• Your assignment
Images are to be skipped; everything else in the records must be repeated exactly.

• Supplied entries

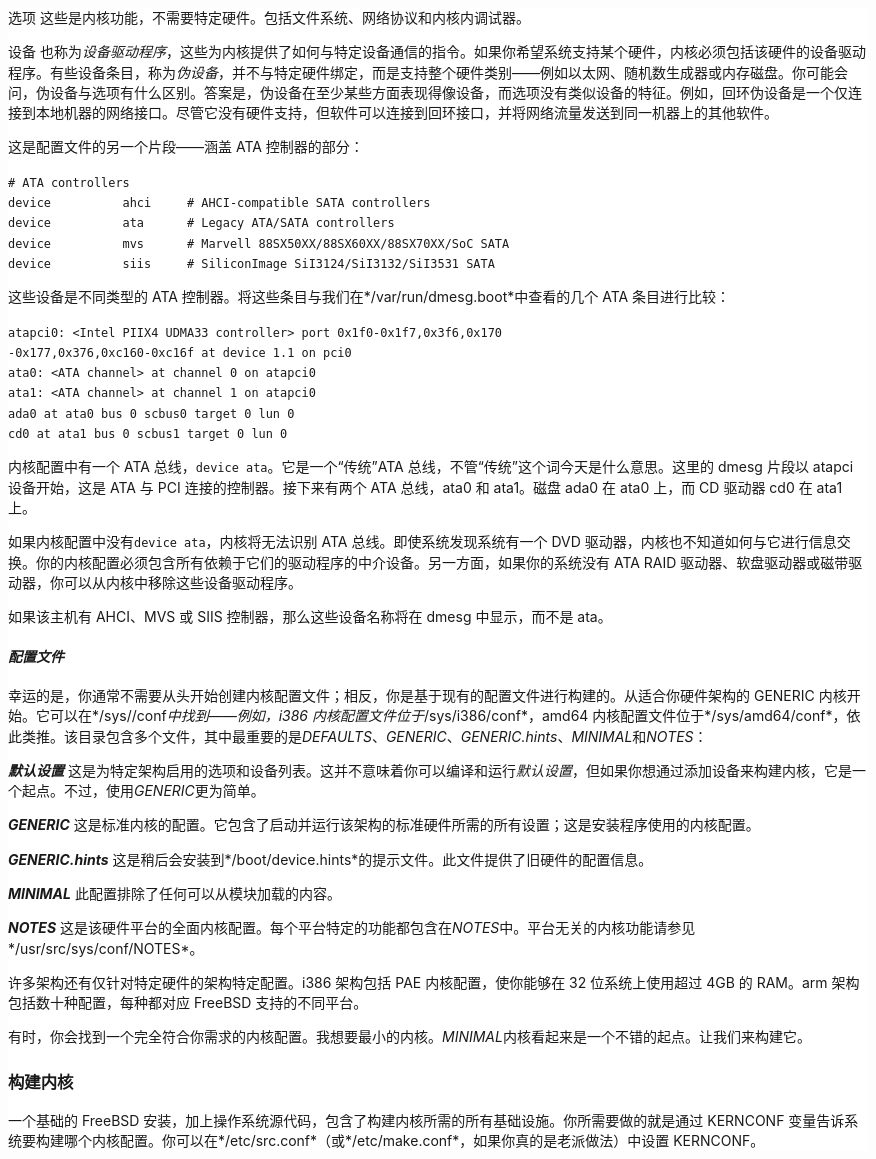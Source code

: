 选项 这些是内核功能，不需要特定硬件。包括文件系统、网络协议和内核内调试器。

设备 也称为*设备驱动程序*，这些为内核提供了如何与特定设备通信的指令。如果你希望系统支持某个硬件，内核必须包括该硬件的设备驱动程序。有些设备条目，称为*伪设备*，并不与特定硬件绑定，而是支持整个硬件类别——例如以太网、随机数生成器或内存磁盘。你可能会问，伪设备与选项有什么区别。答案是，伪设备在至少某些方面表现得像设备，而选项没有类似设备的特征。例如，回环伪设备是一个仅连接到本地机器的网络接口。尽管它没有硬件支持，但软件可以连接到回环接口，并将网络流量发送到同一机器上的其他软件。

这是配置文件的另一个片段——涵盖 ATA 控制器的部分：

```
# ATA controllers
device          ahci     # AHCI-compatible SATA controllers
device          ata      # Legacy ATA/SATA controllers
device          mvs      # Marvell 88SX50XX/88SX60XX/88SX70XX/SoC SATA
device          siis     # SiliconImage SiI3124/SiI3132/SiI3531 SATA
```

这些设备是不同类型的 ATA 控制器。将这些条目与我们在*/var/run/dmesg.boot*中查看的几个 ATA 条目进行比较：

```
atapci0: <Intel PIIX4 UDMA33 controller> port 0x1f0-0x1f7,0x3f6,0x170
-0x177,0x376,0xc160-0xc16f at device 1.1 on pci0
ata0: <ATA channel> at channel 0 on atapci0
ata1: <ATA channel> at channel 1 on atapci0
ada0 at ata0 bus 0 scbus0 target 0 lun 0
cd0 at ata1 bus 0 scbus1 target 0 lun 0
```

内核配置中有一个 ATA 总线，`device ata`。它是一个“传统”ATA 总线，不管“传统”这个词今天是什么意思。这里的 dmesg 片段以 atapci 设备开始，这是 ATA 与 PCI 连接的控制器。接下来有两个 ATA 总线，ata0 和 ata1。磁盘 ada0 在 ata0 上，而 CD 驱动器 cd0 在 ata1 上。

如果内核配置中没有`device ata`，内核将无法识别 ATA 总线。即使系统发现系统有一个 DVD 驱动器，内核也不知道如何与它进行信息交换。你的内核配置必须包含所有依赖于它们的驱动程序的中介设备。另一方面，如果你的系统没有 ATA RAID 驱动器、软盘驱动器或磁带驱动器，你可以从内核中移除这些设备驱动程序。

如果该主机有 AHCI、MVS 或 SIIS 控制器，那么这些设备名称将在 dmesg 中显示，而不是 ata。

#### ***配置文件***

幸运的是，你通常不需要从头开始创建内核配置文件；相反，你是基于现有的配置文件进行构建的。从适合你硬件架构的 GENERIC 内核开始。它可以在*/sys/<arch>/conf*中找到——例如，i386 内核配置文件位于*/sys/i386/conf*，amd64 内核配置文件位于*/sys/amd64/conf*，依此类推。该目录包含多个文件，其中最重要的是*DEFAULTS*、*GENERIC*、*GENERIC.hints*、*MINIMAL*和*NOTES*：

***默认设置*** 这是为特定架构启用的选项和设备列表。这并不意味着你可以编译和运行*默认设置*，但如果你想通过添加设备来构建内核，它是一个起点。不过，使用*GENERIC*更为简单。

***GENERIC*** 这是标准内核的配置。它包含了启动并运行该架构的标准硬件所需的所有设置；这是安装程序使用的内核配置。

***GENERIC.hints*** 这是稍后会安装到*/boot/device.hints*的提示文件。此文件提供了旧硬件的配置信息。

***MINIMAL*** 此配置排除了任何可以从模块加载的内容。

***NOTES*** 这是该硬件平台的全面内核配置。每个平台特定的功能都包含在*NOTES*中。平台无关的内核功能请参见*/usr/src/sys/conf/NOTES*。

许多架构还有仅针对特定硬件的架构特定配置。i386 架构包括 PAE 内核配置，使你能够在 32 位系统上使用超过 4GB 的 RAM。arm 架构包括数十种配置，每种都对应 FreeBSD 支持的不同平台。

有时，你会找到一个完全符合你需求的内核配置。我想要最小的内核。*MINIMAL*内核看起来是一个不错的起点。让我们来构建它。

### **构建内核**

一个基础的 FreeBSD 安装，加上操作系统源代码，包含了构建内核所需的所有基础设施。你所需要做的就是通过 KERNCONF 变量告诉系统要构建哪个内核配置。你可以在*/etc/src.conf*（或*/etc/make.conf*，如果你真的是老派做法）中设置 KERNCONF。

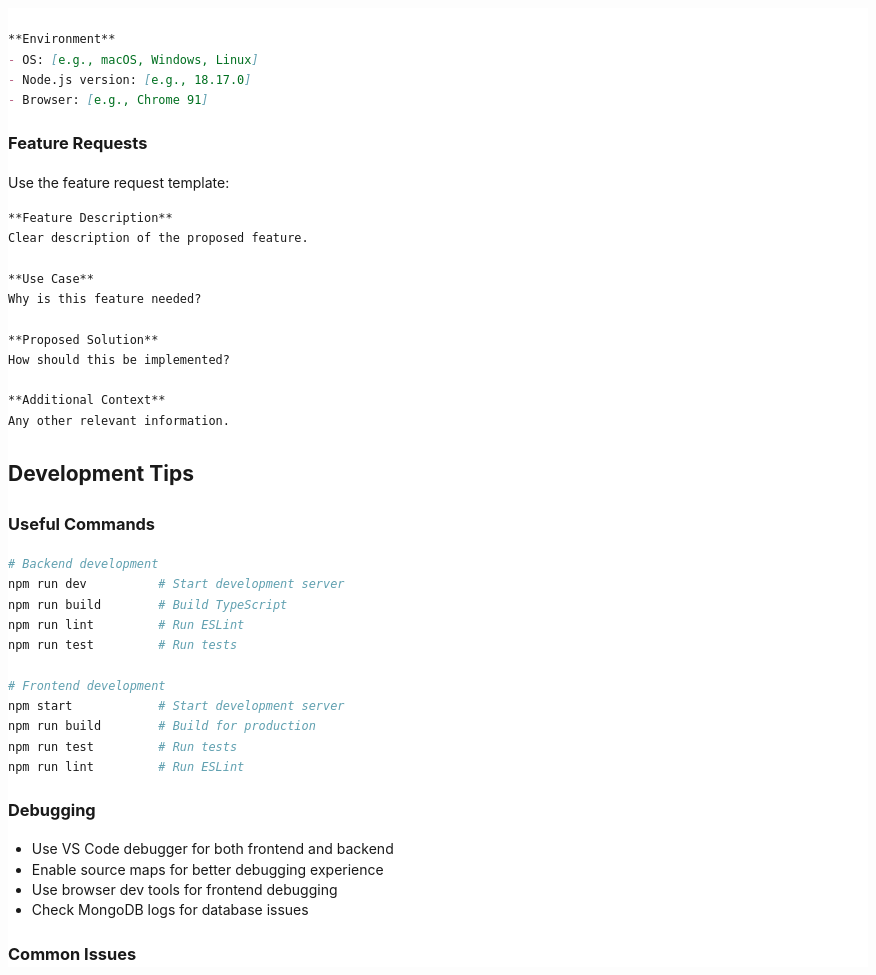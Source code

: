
 ```markdown

**Environment**
- OS: [e.g., macOS, Windows, Linux]
- Node.js version: [e.g., 18.17.0]
- Browser: [e.g., Chrome 91]
```

### Feature Requests

Use the feature request template:

```markdown
**Feature Description**
Clear description of the proposed feature.

**Use Case**
Why is this feature needed?

**Proposed Solution**
How should this be implemented?

**Additional Context**
Any other relevant information.
```

## Development Tips

### Useful Commands

```bash
# Backend development
npm run dev          # Start development server
npm run build        # Build TypeScript
npm run lint         # Run ESLint
npm run test         # Run tests

# Frontend development
npm start            # Start development server
npm run build        # Build for production
npm run test         # Run tests
npm run lint         # Run ESLint
```

### Debugging

- Use VS Code debugger for both frontend and backend
- Enable source maps for better debugging experience
- Use browser dev tools for frontend debugging
- Check MongoDB logs for database issues

### Common Issues
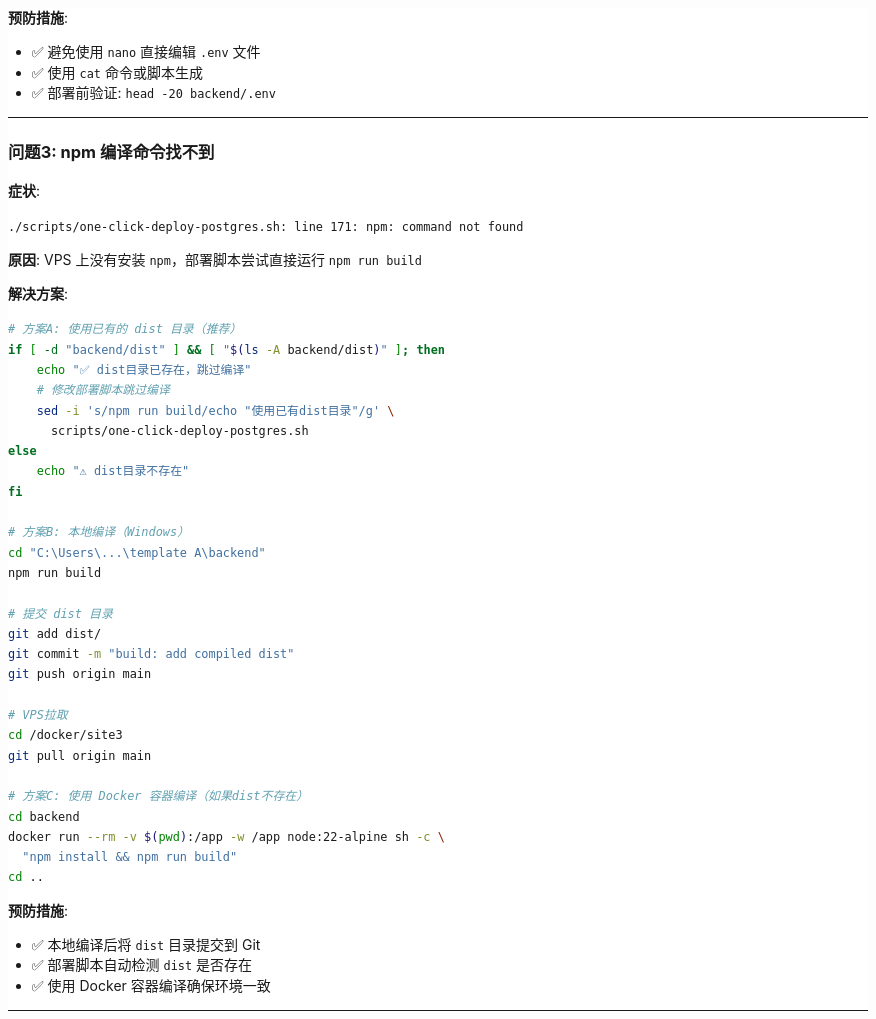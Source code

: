 **预防措施**:
- ✅ 避免使用 `nano` 直接编辑 `.env` 文件
- ✅ 使用 `cat` 命令或脚本生成
- ✅ 部署前验证: `head -20 backend/.env`

---

### 问题3: npm 编译命令找不到

**症状**:
```
./scripts/one-click-deploy-postgres.sh: line 171: npm: command not found
```

**原因**:
VPS 上没有安装 `npm`，部署脚本尝试直接运行 `npm run build`

**解决方案**:

```bash
# 方案A: 使用已有的 dist 目录（推荐）
if [ -d "backend/dist" ] && [ "$(ls -A backend/dist)" ]; then
    echo "✅ dist目录已存在，跳过编译"
    # 修改部署脚本跳过编译
    sed -i 's/npm run build/echo "使用已有dist目录"/g' \
      scripts/one-click-deploy-postgres.sh
else
    echo "⚠️ dist目录不存在"
fi

# 方案B: 本地编译（Windows）
cd "C:\Users\...\template A\backend"
npm run build

# 提交 dist 目录
git add dist/
git commit -m "build: add compiled dist"
git push origin main

# VPS拉取
cd /docker/site3
git pull origin main

# 方案C: 使用 Docker 容器编译（如果dist不存在）
cd backend
docker run --rm -v $(pwd):/app -w /app node:22-alpine sh -c \
  "npm install && npm run build"
cd ..
```

**预防措施**:
- ✅ 本地编译后将 `dist` 目录提交到 Git
- ✅ 部署脚本自动检测 `dist` 是否存在
- ✅ 使用 Docker 容器编译确保环境一致

---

• Output of the task
Source code

: 选项 这些是内核功能，不需要特定硬件。包括文件系统、网络协议和内核内调试器。

设备 也称为*设备驱动程序*，这些为内核提供了如何与特定设备通信的指令。如果你希望系统支持某个硬件，内核必须包括该硬件的设备驱动程序。有些设备条目，称为*伪设备*，并不与特定硬件绑定，而是支持整个硬件类别——例如以太网、随机数生成器或内存磁盘。你可能会问，伪设备与选项有什么区别。答案是，伪设备在至少某些方面表现得像设备，而选项没有类似设备的特征。例如，回环伪设备是一个仅连接到本地机器的网络接口。尽管它没有硬件支持，但软件可以连接到回环接口，并将网络流量发送到同一机器上的其他软件。

这是配置文件的另一个片段——涵盖 ATA 控制器的部分：

```
# ATA controllers
device          ahci     # AHCI-compatible SATA controllers
device          ata      # Legacy ATA/SATA controllers
device          mvs      # Marvell 88SX50XX/88SX60XX/88SX70XX/SoC SATA
device          siis     # SiliconImage SiI3124/SiI3132/SiI3531 SATA
```

这些设备是不同类型的 ATA 控制器。将这些条目与我们在*/var/run/dmesg.boot*中查看的几个 ATA 条目进行比较：

```
atapci0: <Intel PIIX4 UDMA33 controller> port 0x1f0-0x1f7,0x3f6,0x170
-0x177,0x376,0xc160-0xc16f at device 1.1 on pci0
ata0: <ATA channel> at channel 0 on atapci0
ata1: <ATA channel> at channel 1 on atapci0
ada0 at ata0 bus 0 scbus0 target 0 lun 0
cd0 at ata1 bus 0 scbus1 target 0 lun 0
```

内核配置中有一个 ATA 总线，`device ata`。它是一个“传统”ATA 总线，不管“传统”这个词今天是什么意思。这里的 dmesg 片段以 atapci 设备开始，这是 ATA 与 PCI 连接的控制器。接下来有两个 ATA 总线，ata0 和 ata1。磁盘 ada0 在 ata0 上，而 CD 驱动器 cd0 在 ata1 上。

如果内核配置中没有`device ata`，内核将无法识别 ATA 总线。即使系统发现系统有一个 DVD 驱动器，内核也不知道如何与它进行信息交换。你的内核配置必须包含所有依赖于它们的驱动程序的中介设备。另一方面，如果你的系统没有 ATA RAID 驱动器、软盘驱动器或磁带驱动器，你可以从内核中移除这些设备驱动程序。

如果该主机有 AHCI、MVS 或 SIIS 控制器，那么这些设备名称将在 dmesg 中显示，而不是 ata。

#### ***配置文件***

幸运的是，你通常不需要从头开始创建内核配置文件；相反，你是基于现有的配置文件进行构建的。从适合你硬件架构的 GENERIC 内核开始。它可以在*/sys/<arch>/conf*中找到——例如，i386 内核配置文件位于*/sys/i386/conf*，amd64 内核配置文件位于*/sys/amd64/conf*，依此类推。该目录包含多个文件，其中最重要的是*DEFAULTS*、*GENERIC*、*GENERIC.hints*、*MINIMAL*和*NOTES*：

***默认设置*** 这是为特定架构启用的选项和设备列表。这并不意味着你可以编译和运行*默认设置*，但如果你想通过添加设备来构建内核，它是一个起点。不过，使用*GENERIC*更为简单。

***GENERIC*** 这是标准内核的配置。它包含了启动并运行该架构的标准硬件所需的所有设置；这是安装程序使用的内核配置。

***GENERIC.hints*** 这是稍后会安装到*/boot/device.hints*的提示文件。此文件提供了旧硬件的配置信息。

***MINIMAL*** 此配置排除了任何可以从模块加载的内容。

***NOTES*** 这是该硬件平台的全面内核配置。每个平台特定的功能都包含在*NOTES*中。平台无关的内核功能请参见*/usr/src/sys/conf/NOTES*。

许多架构还有仅针对特定硬件的架构特定配置。i386 架构包括 PAE 内核配置，使你能够在 32 位系统上使用超过 4GB 的 RAM。arm 架构包括数十种配置，每种都对应 FreeBSD 支持的不同平台。

有时，你会找到一个完全符合你需求的内核配置。我想要最小的内核。*MINIMAL*内核看起来是一个不错的起点。让我们来构建它。

### **构建内核**

一个基础的 FreeBSD 安装，加上操作系统源代码，包含了构建内核所需的所有基础设施。你所需要做的就是通过 KERNCONF 变量告诉系统要构建哪个内核配置。你可以在*/etc/src.conf*（或*/etc/make.conf*，如果你真的是老派做法）中设置 KERNCONF。

Source code

:
 ```markdown

**Environment**
- OS: [e.g., macOS, Windows, Linux]
- Node.js version: [e.g., 18.17.0]
- Browser: [e.g., Chrome 91]
```

### Feature Requests

Use the feature request template:

```markdown
**Feature Description**
Clear description of the proposed feature.

**Use Case**
Why is this feature needed?

**Proposed Solution**
How should this be implemented?

**Additional Context**
Any other relevant information.
```

## Development Tips

### Useful Commands

```bash
# Backend development
npm run dev          # Start development server
npm run build        # Build TypeScript
npm run lint         # Run ESLint
npm run test         # Run tests

# Frontend development
npm start            # Start development server
npm run build        # Build for production
npm run test         # Run tests
npm run lint         # Run ESLint
```

### Debugging

- Use VS Code debugger for both frontend and backend
- Enable source maps for better debugging experience
- Use browser dev tools for frontend debugging
- Check MongoDB logs for database issues

### Common Issues
Source code

: **预防措施**:
- ✅ 避免使用 `nano` 直接编辑 `.env` 文件
- ✅ 使用 `cat` 命令或脚本生成
- ✅ 部署前验证: `head -20 backend/.env`

---

### 问题3: npm 编译命令找不到

**症状**:
```
./scripts/one-click-deploy-postgres.sh: line 171: npm: command not found
```

**原因**:
VPS 上没有安装 `npm`，部署脚本尝试直接运行 `npm run build`

**解决方案**:

```bash
# 方案A: 使用已有的 dist 目录（推荐）
if [ -d "backend/dist" ] && [ "$(ls -A backend/dist)" ]; then
    echo "✅ dist目录已存在，跳过编译"
    # 修改部署脚本跳过编译
    sed -i 's/npm run build/echo "使用已有dist目录"/g' \
      scripts/one-click-deploy-postgres.sh
else
    echo "⚠️ dist目录不存在"
fi

# 方案B: 本地编译（Windows）
cd "C:\Users\...\template A\backend"
npm run build

# 提交 dist 目录
git add dist/
git commit -m "build: add compiled dist"
git push origin main

# VPS拉取
cd /docker/site3
git pull origin main

# 方案C: 使用 Docker 容器编译（如果dist不存在）
cd backend
docker run --rm -v $(pwd):/app -w /app node:22-alpine sh -c \
  "npm install && npm run build"
cd ..
```

**预防措施**:
- ✅ 本地编译后将 `dist` 目录提交到 Git
- ✅ 部署脚本自动检测 `dist` 是否存在
- ✅ 使用 Docker 容器编译确保环境一致

---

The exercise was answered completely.